A money printing press.
Image source: Getty Images.

Imported beer makes up nearly a fifth of all beer consumed in the U.S., according to the Beer Institute, and Constellation Brands (NYSE: STZ) is the top seller and importer of three of the top imported beers in the U.S.: Modelo, Pacifico, and Corona.

Recent sales weakness due to macroeconomic issues has sent the stock down, but the company generates plenty of earnings to support growing dividends. Constellation Brands is paying out close to a third of its adjusted earnings in dividends. Its quarterly payment is $1.02, which increased this year by $0.01. This puts the stock's forward dividend yield at an attractive 2.37%.

Top beverage makers like Constellation Brands can make great income investments. While sales can soften when consumer spending trends weaken, these companies are selling an affordable product that people consume throughout the year. This leads to stable sales, earnings, and dividends.

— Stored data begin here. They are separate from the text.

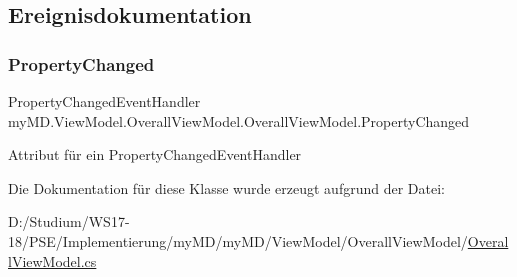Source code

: \subsection{Ereignisdokumentation}
\mbox{\label{classmy_m_d_1_1_view_model_1_1_overall_view_model_1_1_overall_view_model_a1918d3d8d384486e278426327b16256f}} 
\subsubsection{\texorpdfstring{Property\+Changed}{PropertyChanged}}
{\footnotesize\ttfamily Property\+Changed\+Event\+Handler my\+M\+D.\+View\+Model.\+Overall\+View\+Model.\+Overall\+View\+Model.\+Property\+Changed}



Attribut für ein Property\+Changed\+Event\+Handler 



Die Dokumentation für diese Klasse wurde erzeugt aufgrund der Datei\+:\begin{DoxyCompactItemize}
\item 
D\+:/\+Studium/\+W\+S17-\/18/\+P\+S\+E/\+Implementierung/my\+M\+D/my\+M\+D/\+View\+Model/\+Overall\+View\+Model/\mbox{\hyperlink{_overall_view_model_8cs}{Overall\+View\+Model.\+cs}}\end{DoxyCompactItemize}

Constellation has been paying a growing dividend since 2015. Beer makes up the far majority of the company' business, but it also generates a small amount of sales from wine and spirits. However, management has sold off some wine assets recently to improve the performance of that side of the business. Management is aiming to save more than $200 million annually in costs by fiscal 2028. This spells more earnings and dividend increases for shareholders.

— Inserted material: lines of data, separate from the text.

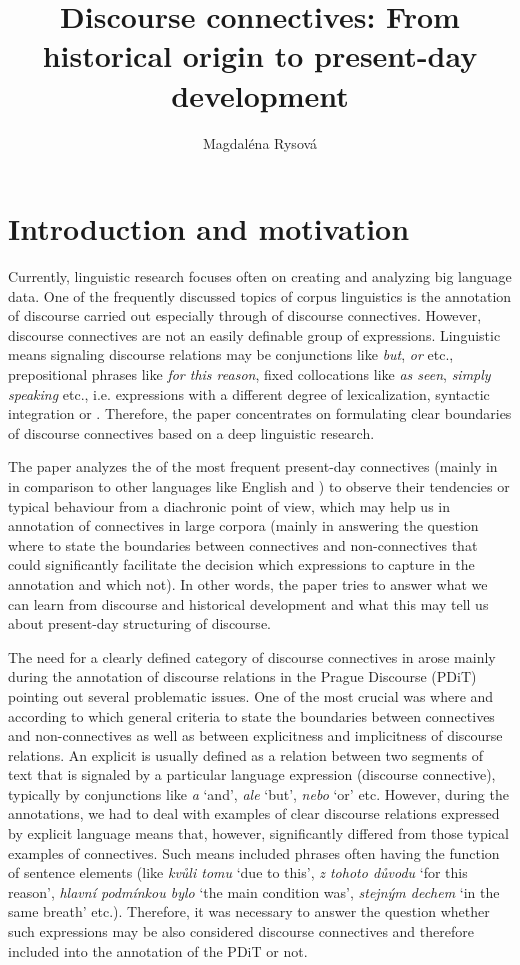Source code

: \documentclass[output=paper]{langsci/langscibook.cls}
\author{Magdaléna Rysová \affiliation{Charles University, Faculty of Mathematics and Physics}}
\title{Discourse connectives: From historical origin to present-day development}
\begin{document}
	
\section{Introduction and motivation}

Currently, linguistic research focuses often on creating and analyzing big language data. One of the frequently discussed topics of corpus linguistics is the annotation of discourse carried out especially through  of discourse connectives. However, discourse connectives are not an easily definable group of expressions. Linguistic means signaling discourse relations may be conjunctions like \textit{but}, \textit{or} etc., prepositional phrases like \textit{for this reason}, fixed collocations like \textit{as seen}, \textit{simply speaking} etc., i.e. expressions with a different degree of lexicalization, syntactic integration or . Therefore, the paper concentrates on formulating clear boundaries of discourse connectives based on a deep linguistic research. 

The paper analyzes the  of the most frequent present-day connectives (mainly in  in comparison to other languages like English and ) to observe their tendencies or typical behaviour from a diachronic point of view, which may help us in annotation of connectives in large corpora (mainly in answering the question where to state the boundaries between connectives and non-connectives that could significantly facilitate the decision which expressions to capture in the annotation and which not). In other words, the paper tries to answer what we can learn from discourse  and historical development and what this may tell us about present-day structuring of discourse. 

The need for a clearly defined category of discourse connectives in  arose mainly during the annotation of discourse relations in the Prague Discourse  (PDiT) pointing out several problematic issues. One of the most crucial was where and according to which general criteria to state the boundaries between connectives and non-connectives as well as between explicitness and implicitness of discourse relations. An explicit  is usually defined as a relation between two segments of text that is signaled by a particular language expression (discourse connective), typically by conjunctions like \textit{a} `and', \textit{ale }`but', \textit{nebo} `or' etc. However, during the annotations, we had to deal with examples of clear discourse relations expressed by explicit language means that, however, significantly differed from those typical examples of connectives. Such means included  phrases often having the function of sentence elements (like \textit{kvůli tomu }`due to this', \textit{z tohoto důvodu} `for this reason', \textit{hlavní podmínkou bylo} `the main condition was', \textit{stejným dechem} `in the same breath' etc.). Therefore, it was necessary to answer the question whether such expressions may be also considered discourse connectives and therefore included into the annotation of the PDiT or not.
\end{document}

While the stock was falling this year, Constellation's beer business remained the top market share gainer in the first quarter, with six of the top 15 dollar share-gaining beer brands in the U.S. This makes the recent dip in the share price a good buying opportunity.

The lower share price has brought the forward price-to-earnings multiple down to a cheap 13.6 at the time of writing. Management is still guiding for full-year adjusted earnings per share between $12.60 to $12.90. Investors not only get the benefit of the above-average dividend yield but could see a nice return on the stock over the next five years.